From Peter Geoghegan
Subject Re: BUG #14210: filter by "=" constraint doesn't work when hash index is present on a column
Date
Msg-id CAM3SWZTBAo4hjbBd780+MrOKiKp_TMo1N3A0Rw9_im8gbD7fQA@mail.gmail.com
Whole thread Raw
In response to Re: BUG #14210: filter by "=" constraint doesn't work when hash index is present on a column  (Tom Lane <tgl@sss.pgh.pa.us>)
Responses Re: BUG #14210: filter by "=" constraint doesn't work when hash index is present on a column
List pgsql-bugs
On Mon, Jun 27, 2016 at 1:22 PM, Tom Lane <tgl@sss.pgh.pa.us> wrote:
> Peter Geoghegan <pg@heroku.com> writes:
>> I like this idea. Should I write a patch?
>
> BTW, while you're at it: it strikes me that the threshold should be
> either min(NBuffers, maintenance_work_mem) or
> min(NLocBuffer, maintenance_work_mem), depending on whether we're
> talking about a regular or temp table/index.  That is, there's a
> pre-existing bug here that when NLocBuffer is a good deal less than
> NBuffers (which is the typical case nowadays) you'll get a lot of
> thrashing between local buffers and kernel cache, if the index isn't
> quite big enough to trigger the sorting code.  This might not manifest
> as actual I/O, but it's not the intended behavior either.

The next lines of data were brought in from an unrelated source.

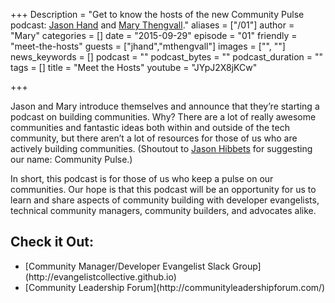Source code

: +++
Description = "Get to know the hosts of the new Community Pulse podcast: [Jason Hand](http://twitter.com/jasonhand) and [Mary Thengvall](http://twitter.com/mary_grace)."
aliases = ["/01"]
author = "Mary"
categories = []
date = "2015-09-29"
episode = "01"
friendly = "meet-the-hosts"
guests = ["jhand","mthengvall"]
images = ["", ""]
news_keywords = []
podcast = ""
podcast_bytes = ""
podcast_duration = ""
tags = []
title = "Meet the Hosts"
youtube = "JYpJ2X8jKCw"

+++

Jason and Mary introduce themselves and announce that they’re starting a podcast on building communities. Why? There are a lot of really awesome communities and fantastic ideas both within and outside of the tech community, but there aren’t a lot of resources for those of us who are actively building communities. (Shoutout to [Jason Hibbets](https://twitter.com/jhibbets) for suggesting our name: Community Pulse.)

In short, this podcast is for those of us who keep a pulse on our communities. Our hope is that this podcast will be an opportunity for us to learn and share aspects of community building with developer evangelists, technical community managers, community builders, and advocates alike.

<h2>Check it Out:</h2><ul>
<li>[Community Manager/Developer Evangelist Slack Group](http://evangelistcollective.github.io)</li>
<li>[Community Leadership Forum](http://communityleadershipforum.com/)</li></ul>
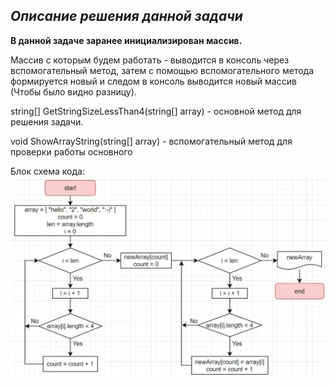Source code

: ## *Описание решения данной задачи*

**В данной задаче заранее инициализирован массив.**

Массив с которым будем работать - выводится в консоль через вспомогательный метод, затем с помощью вспомогательного метода формируется новый и следом в консоль выводится новый массив (Чтобы было видно разницу).

string[] GetStringSizeLessThan4(string[] array) - основной метод для решения задачи.

void ShowArrayString(string[] array) - вспомогательный метод для проверки работы основного

Блок схема кода:
![](block.jpg)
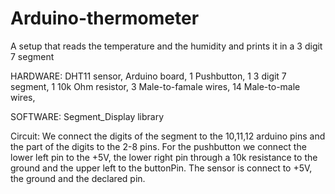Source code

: # Arduino-thermometer
A setup that reads the temperature and the humidity and prints it in a 3 digit 7 segment

HARDWARE:
DHT11 sensor,
Arduino board,
1 Pushbutton,
1 3 digit 7 segment, 
1 10k Ohm resistor,
3 Male-to-famale wires,
14 Male-to-male wires,

SOFTWARE:
Segment_Display library 

Circuit:
We connect the digits of the segment to the 10,11,12 arduino pins and the part of the digits
to the 2-8 pins.
For the pushbutton we connect the lower left pin to the +5V, the lower right pin through a 10k
resistance to the ground and the upper left to the buttonPin.
The sensor is connect to +5V, the ground and the declared pin.
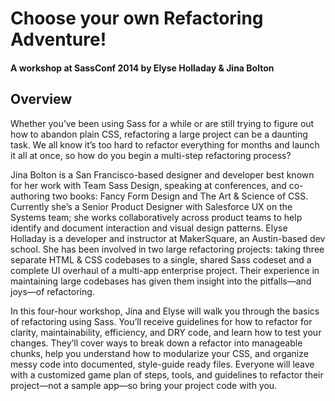# Choose your own Refactoring Adventure!
#### A workshop at SassConf 2014 by Elyse Holladay & Jina Bolton

## Overview

Whether you’ve been using Sass for a while or are still trying to figure out how to abandon plain CSS, refactoring a large project can be a daunting task. We all know it’s too hard to refactor everything for months and launch it all at once, so how do you begin a multi-step refactoring process?

Jina Bolton is a San Francisco-based designer and developer best known for her work with Team Sass Design, speaking at conferences, and co-authoring two books: Fancy Form Design and The Art & Science of CSS. Currently she’s a Senior Product Designer with Salesforce UX on the Systems team; she works collaboratively across product teams to help identify and document interaction and visual design patterns. Elyse Holladay is a developer and instructor at MakerSquare, an Austin-based dev school. She has been involved in two large refactoring projects: taking three separate HTML & CSS codebases to a single, shared Sass codeset and a complete UI overhaul of a multi-app enterprise project. Their experience in maintaining large codebases has given them insight into the pitfalls—and joys—of refactoring.

In this four-hour workshop, Jina and Elyse will walk you through the basics of refactoring using Sass. You’ll receive guidelines for how to refactor for clarity, maintainability, efficiency, and DRY code, and learn how to test your changes. They’ll cover ways to break down a refactor into manageable chunks, help you understand how to modularize your CSS, and organize messy code into documented, style-guide ready files. Everyone will leave with a customized game plan of steps, tools, and guidelines to refactor their project—not a sample app—so bring your project code with you.

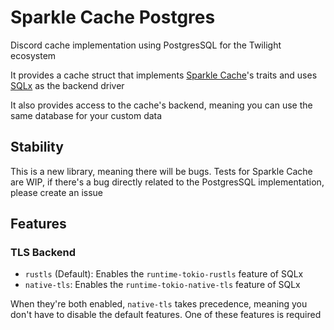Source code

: # Sparkle Cache Postgres

Discord cache implementation using PostgresSQL for the Twilight ecosystem

It provides a cache struct that
implements [Sparkle Cache](https://github.com/laralove143/sparke-cache)'s traits and
uses [SQLx](https://github.com/launchbadge/sqlx) as the backend driver

It also provides access to the cache's backend, meaning you can use the same database
for your custom data

## Stability

This is a new library, meaning there will be bugs. Tests for Sparkle Cache are WIP,
if there's a bug directly related to the PostgresSQL implementation,
please create an issue

## Features

### TLS Backend

- `rustls` (Default): Enables the `runtime-tokio-rustls` feature of SQLx
- `native-tls`: Enables the `runtime-tokio-native-tls` feature of SQLx

When they're both enabled, `native-tls` takes precedence, meaning you don't have to
disable the default features. One of these features is required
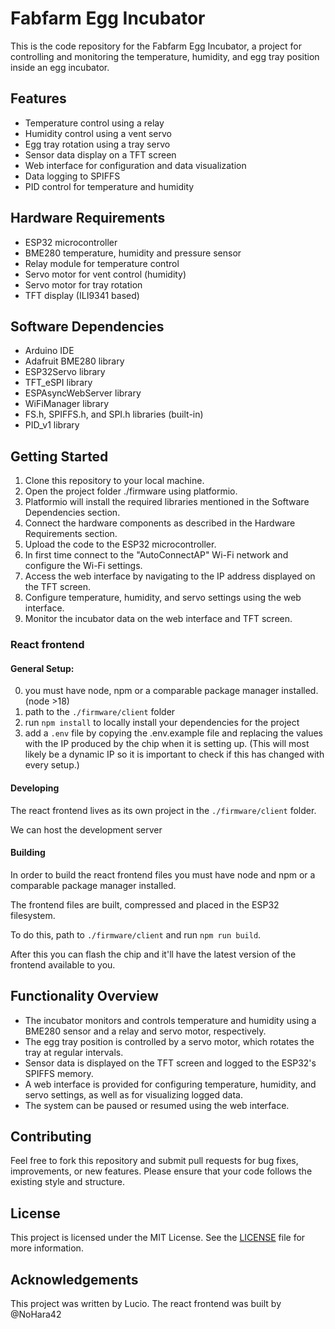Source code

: # Fabfarm Egg Incubator

This is the code repository for the Fabfarm Egg Incubator, a project for controlling and monitoring the temperature, humidity, and egg tray position inside an egg incubator.

## Features

- Temperature control using a relay
- Humidity control using a vent servo
- Egg tray rotation using a tray servo
- Sensor data display on a TFT screen
- Web interface for configuration and data visualization
- Data logging to SPIFFS
- PID control for temperature and humidity

## Hardware Requirements

- ESP32 microcontroller
- BME280 temperature, humidity and pressure sensor
- Relay module for temperature control
- Servo motor for vent control (humidity)
- Servo motor for tray rotation
- TFT display (ILI9341 based)

## Software Dependencies

- Arduino IDE
- Adafruit BME280 library
- ESP32Servo library
- TFT_eSPI library
- ESPAsyncWebServer library
- WiFiManager library
- FS.h, SPIFFS.h, and SPI.h libraries (built-in)
- PID_v1 library

## Getting Started

1. Clone this repository to your local machine.
2. Open the project folder ./firmware using platformio.
3. Platformio will install the required libraries mentioned in the Software Dependencies section.
4. Connect the hardware components as described in the Hardware Requirements section.
5. Upload the code to the ESP32 microcontroller.
6. In first time connect to the "AutoConnectAP" Wi-Fi network and configure the Wi-Fi settings.
7. Access the web interface by navigating to the IP address displayed on the TFT screen.
8. Configure temperature, humidity, and servo settings using the web interface.
9. Monitor the incubator data on the web interface and TFT screen.

### React frontend

#### General Setup:

0. you must have node, npm or a comparable package manager installed. (node >18)
1. path to the `./firmware/client` folder
2. run `npm install` to locally install your dependencies for the project
3. add a `.env` file by copying the .env.example file and replacing the values with the IP produced by the chip when it is setting up. (This will most likely be a dynamic IP so it is important to check if this has changed with every setup.)

#### Developing

The react frontend lives as its own project in the `./firmware/client` folder.

We can host the development server

#### Building

In order to build the react frontend files you must have node and npm or a comparable package manager installed.

The frontend files are built, compressed and placed in the ESP32 filesystem.

To do this, path to `./firmware/client` and run `npm run build`.

After this you can flash the chip and it'll have the latest version of the frontend available to you.

## Functionality Overview

- The incubator monitors and controls temperature and humidity using a BME280 sensor and a relay and servo motor, respectively.
- The egg tray position is controlled by a servo motor, which rotates the tray at regular intervals.
- Sensor data is displayed on the TFT screen and logged to the ESP32's SPIFFS memory.
- A web interface is provided for configuring temperature, humidity, and servo settings, as well as for visualizing logged data.
- The system can be paused or resumed using the web interface.

## Contributing

Feel free to fork this repository and submit pull requests for bug fixes, improvements, or new features. Please ensure that your code follows the existing style and structure.

## License

This project is licensed under the MIT License. See the [LICENSE](LICENSE) file for more information.

## Acknowledgements

This project was written by Lucio.
The react frontend was built by @NoHara42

Finally found time for this. Attached patch tests hash tuplesorts
along the lines we discussed. It adds one new tuplesort operation,
which does not spill to disk. It also asserts that hash values
retrieved through the tuplesort interface are in fact in sorted order.
I wanted to have something reliably trip when comparetup_index_hash()
gives wrong answers, even when a corrupt final index is perhaps not a
consequence of the underlying bug.

Due to how the hash build code works, maintenance_work_mem will need
to be 2 blocks smaller than the final index size in order to force a
sort (see code comments). I think that this does not matter, since
none of this is documented currently.

Having reviewed the coverage report for tuplesort.c [1], I think that
the only notable testing omission once this latest patch is committed
will be that there is no coverage for "backwards get tuple" cases
(this is more noticeable when looking at coverage statistics for
logtape.c, actually). This seems less important to me, and would be
awkward to test in any case, given my constraints.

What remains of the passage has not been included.